Spark Wrap Up

Introduction

This week you will start working on your final project. At the same time we will look at the SparkSQL interface (SQL just pops up everywhere huh?). This is a library that lets you use Spark in a similar fashion to SQL. It will automatically convert SQL like queries to the appropriate maps, reduces, collects and so forth in Spark. For tasks that SQL is well suited for, this is a great option. For tasks that are too complex for SQL, you might need to fall back on writing your own functions for maps and folds.

Key Questions

  • What is a Spark DataFrame?
  • In what situations would we want to use a DataFrame?
  • What are the limitations of a DataFrame?
  • What are the drawbacks to using DataFrames?

Assignment Overview

None. I mean its Spark, with SQL. You already did the Spark stuff and you did SQL awhile ago. Go work on your project instead. :)

Explore the Topics

Spark Dataframes
This exploration looks at dataframes in Spark. These are sets of columnar data that can be treated much the same as tables in SQL.
Spark Rows, Views and Schemas
This exploration takes a quick look at rows and views.
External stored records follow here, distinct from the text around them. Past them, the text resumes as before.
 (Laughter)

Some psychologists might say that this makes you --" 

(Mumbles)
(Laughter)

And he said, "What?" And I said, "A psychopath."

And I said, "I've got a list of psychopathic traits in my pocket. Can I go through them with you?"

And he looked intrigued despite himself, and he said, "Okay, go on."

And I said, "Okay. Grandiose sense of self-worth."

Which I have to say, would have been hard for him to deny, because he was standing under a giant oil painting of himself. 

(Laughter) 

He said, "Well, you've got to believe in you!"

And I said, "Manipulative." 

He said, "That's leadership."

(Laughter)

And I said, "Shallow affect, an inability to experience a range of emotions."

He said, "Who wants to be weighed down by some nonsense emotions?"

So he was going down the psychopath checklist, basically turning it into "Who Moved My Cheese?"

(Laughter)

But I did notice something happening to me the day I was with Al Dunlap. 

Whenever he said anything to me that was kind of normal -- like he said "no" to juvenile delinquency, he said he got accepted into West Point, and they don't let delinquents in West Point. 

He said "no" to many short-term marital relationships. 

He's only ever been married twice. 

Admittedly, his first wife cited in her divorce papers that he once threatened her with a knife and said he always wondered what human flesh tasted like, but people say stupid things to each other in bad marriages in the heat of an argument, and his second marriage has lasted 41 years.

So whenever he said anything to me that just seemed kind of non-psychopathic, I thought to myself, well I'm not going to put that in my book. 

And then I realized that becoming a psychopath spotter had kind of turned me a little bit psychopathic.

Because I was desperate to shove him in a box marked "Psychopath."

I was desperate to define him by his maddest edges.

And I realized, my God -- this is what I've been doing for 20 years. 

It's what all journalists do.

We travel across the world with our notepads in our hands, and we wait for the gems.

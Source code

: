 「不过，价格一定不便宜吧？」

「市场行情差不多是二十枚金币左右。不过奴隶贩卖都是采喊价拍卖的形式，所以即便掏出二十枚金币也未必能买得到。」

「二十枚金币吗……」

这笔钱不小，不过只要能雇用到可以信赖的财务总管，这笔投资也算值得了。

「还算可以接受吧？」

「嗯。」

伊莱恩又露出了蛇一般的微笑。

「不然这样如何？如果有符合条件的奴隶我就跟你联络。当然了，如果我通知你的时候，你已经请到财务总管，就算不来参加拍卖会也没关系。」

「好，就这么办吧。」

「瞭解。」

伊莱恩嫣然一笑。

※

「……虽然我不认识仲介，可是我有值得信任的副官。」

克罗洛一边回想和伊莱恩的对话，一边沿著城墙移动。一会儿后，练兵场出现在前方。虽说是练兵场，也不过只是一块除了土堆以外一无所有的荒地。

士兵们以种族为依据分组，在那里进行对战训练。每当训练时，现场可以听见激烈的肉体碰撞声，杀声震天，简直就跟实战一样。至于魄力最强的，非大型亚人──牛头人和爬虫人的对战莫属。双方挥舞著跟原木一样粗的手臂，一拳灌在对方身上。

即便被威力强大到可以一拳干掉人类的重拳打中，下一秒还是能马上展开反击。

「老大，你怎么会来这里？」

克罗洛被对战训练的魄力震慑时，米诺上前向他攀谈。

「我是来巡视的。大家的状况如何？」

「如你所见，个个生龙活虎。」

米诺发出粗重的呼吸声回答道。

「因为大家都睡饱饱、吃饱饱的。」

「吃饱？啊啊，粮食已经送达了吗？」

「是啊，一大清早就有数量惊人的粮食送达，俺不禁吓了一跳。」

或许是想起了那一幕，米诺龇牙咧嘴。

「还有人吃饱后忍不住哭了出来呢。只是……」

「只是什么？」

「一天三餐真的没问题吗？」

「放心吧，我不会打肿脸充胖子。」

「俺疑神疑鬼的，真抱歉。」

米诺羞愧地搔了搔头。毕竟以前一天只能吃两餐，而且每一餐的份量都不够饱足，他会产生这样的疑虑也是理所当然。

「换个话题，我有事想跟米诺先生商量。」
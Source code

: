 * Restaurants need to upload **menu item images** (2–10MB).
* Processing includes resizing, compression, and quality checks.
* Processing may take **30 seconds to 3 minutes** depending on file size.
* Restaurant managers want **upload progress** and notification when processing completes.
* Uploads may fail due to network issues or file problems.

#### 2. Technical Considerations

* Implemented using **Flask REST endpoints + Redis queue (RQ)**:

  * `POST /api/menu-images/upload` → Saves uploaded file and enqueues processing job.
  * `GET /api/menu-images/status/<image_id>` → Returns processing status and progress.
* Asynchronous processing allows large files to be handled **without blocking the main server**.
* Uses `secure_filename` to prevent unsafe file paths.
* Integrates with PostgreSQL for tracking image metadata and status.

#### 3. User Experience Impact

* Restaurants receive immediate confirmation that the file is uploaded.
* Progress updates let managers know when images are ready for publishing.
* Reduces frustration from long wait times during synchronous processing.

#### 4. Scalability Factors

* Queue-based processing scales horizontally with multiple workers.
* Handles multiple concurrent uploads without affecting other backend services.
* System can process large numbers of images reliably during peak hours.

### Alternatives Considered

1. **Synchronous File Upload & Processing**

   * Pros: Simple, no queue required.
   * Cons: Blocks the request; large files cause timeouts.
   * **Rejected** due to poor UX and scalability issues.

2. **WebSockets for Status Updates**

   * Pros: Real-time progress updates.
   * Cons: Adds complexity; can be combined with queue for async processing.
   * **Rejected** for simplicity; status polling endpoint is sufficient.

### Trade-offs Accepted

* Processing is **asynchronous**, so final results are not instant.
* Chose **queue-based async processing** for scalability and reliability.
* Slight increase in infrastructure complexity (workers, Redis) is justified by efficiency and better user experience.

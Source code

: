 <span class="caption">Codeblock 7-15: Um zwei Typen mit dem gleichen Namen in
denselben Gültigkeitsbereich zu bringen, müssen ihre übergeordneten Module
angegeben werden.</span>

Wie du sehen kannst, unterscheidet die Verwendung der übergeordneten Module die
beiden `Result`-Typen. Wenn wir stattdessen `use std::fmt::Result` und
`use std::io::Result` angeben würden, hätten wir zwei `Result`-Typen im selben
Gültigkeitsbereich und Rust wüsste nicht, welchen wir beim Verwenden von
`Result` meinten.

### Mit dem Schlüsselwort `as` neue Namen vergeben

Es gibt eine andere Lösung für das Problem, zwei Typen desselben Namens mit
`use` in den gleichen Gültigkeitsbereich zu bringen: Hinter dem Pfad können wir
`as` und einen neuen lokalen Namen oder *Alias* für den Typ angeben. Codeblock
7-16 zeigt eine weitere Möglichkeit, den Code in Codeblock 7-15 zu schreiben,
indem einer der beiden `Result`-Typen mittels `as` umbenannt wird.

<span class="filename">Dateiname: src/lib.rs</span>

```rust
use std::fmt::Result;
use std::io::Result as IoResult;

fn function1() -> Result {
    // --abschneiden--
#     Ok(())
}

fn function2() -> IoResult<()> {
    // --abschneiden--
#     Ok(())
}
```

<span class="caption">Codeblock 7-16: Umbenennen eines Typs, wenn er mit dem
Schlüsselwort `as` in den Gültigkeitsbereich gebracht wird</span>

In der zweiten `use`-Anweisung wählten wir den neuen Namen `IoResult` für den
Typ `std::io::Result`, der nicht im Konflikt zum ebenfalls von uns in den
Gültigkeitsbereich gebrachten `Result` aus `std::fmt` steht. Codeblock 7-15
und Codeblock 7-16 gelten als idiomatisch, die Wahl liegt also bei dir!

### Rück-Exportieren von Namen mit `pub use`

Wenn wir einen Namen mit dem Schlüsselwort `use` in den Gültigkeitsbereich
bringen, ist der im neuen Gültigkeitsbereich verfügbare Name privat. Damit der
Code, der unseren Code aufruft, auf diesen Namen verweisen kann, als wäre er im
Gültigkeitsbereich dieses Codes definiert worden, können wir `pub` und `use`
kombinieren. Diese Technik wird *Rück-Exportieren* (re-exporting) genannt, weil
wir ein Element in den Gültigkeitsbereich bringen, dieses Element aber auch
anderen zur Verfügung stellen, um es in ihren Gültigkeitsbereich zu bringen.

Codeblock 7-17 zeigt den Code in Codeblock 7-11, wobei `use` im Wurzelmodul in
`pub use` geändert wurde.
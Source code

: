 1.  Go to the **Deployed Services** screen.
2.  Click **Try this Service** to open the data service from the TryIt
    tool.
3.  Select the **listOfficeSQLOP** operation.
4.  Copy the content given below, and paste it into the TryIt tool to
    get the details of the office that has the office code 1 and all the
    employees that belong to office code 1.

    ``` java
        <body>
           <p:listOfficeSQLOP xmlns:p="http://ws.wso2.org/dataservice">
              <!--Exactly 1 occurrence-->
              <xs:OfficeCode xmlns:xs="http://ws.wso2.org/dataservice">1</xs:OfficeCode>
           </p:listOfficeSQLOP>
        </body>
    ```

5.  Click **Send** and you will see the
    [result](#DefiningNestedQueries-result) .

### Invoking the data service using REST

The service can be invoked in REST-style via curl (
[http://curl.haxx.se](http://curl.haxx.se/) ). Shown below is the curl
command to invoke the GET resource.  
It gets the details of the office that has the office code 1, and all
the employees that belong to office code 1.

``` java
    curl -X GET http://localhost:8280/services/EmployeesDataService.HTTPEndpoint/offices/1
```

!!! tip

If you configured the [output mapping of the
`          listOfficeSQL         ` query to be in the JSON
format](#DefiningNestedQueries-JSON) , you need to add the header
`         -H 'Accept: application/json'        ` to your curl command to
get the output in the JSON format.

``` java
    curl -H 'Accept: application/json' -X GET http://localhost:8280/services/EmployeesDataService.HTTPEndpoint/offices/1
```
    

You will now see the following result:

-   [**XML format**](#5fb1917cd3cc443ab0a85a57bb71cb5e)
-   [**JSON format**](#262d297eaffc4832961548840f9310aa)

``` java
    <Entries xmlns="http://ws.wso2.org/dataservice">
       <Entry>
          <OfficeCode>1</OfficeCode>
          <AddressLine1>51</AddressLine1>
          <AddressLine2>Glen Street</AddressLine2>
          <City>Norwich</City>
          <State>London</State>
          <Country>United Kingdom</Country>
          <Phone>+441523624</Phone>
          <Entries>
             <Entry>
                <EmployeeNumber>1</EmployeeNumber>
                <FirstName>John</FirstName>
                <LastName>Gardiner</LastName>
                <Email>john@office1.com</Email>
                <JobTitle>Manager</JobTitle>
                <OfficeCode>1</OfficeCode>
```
These are important but not terribly complex topics in the land of Spark. We also take a quick look at schemas which are more complex but can be automatically generated.

Review

This sums up our coverage of Spark. This week was lighter in order to give you time to get started on your final project. If you want to use DataFrames in the project you are welcome to but you also don’t need to. They are just one more tool in the tool belt. They make some tasks a lot easier, those tasks being ones like you would do in SQL. They don’t really help for tasks when you need to do a complex set of operations or manipulate the number or kinds of attributes of your data.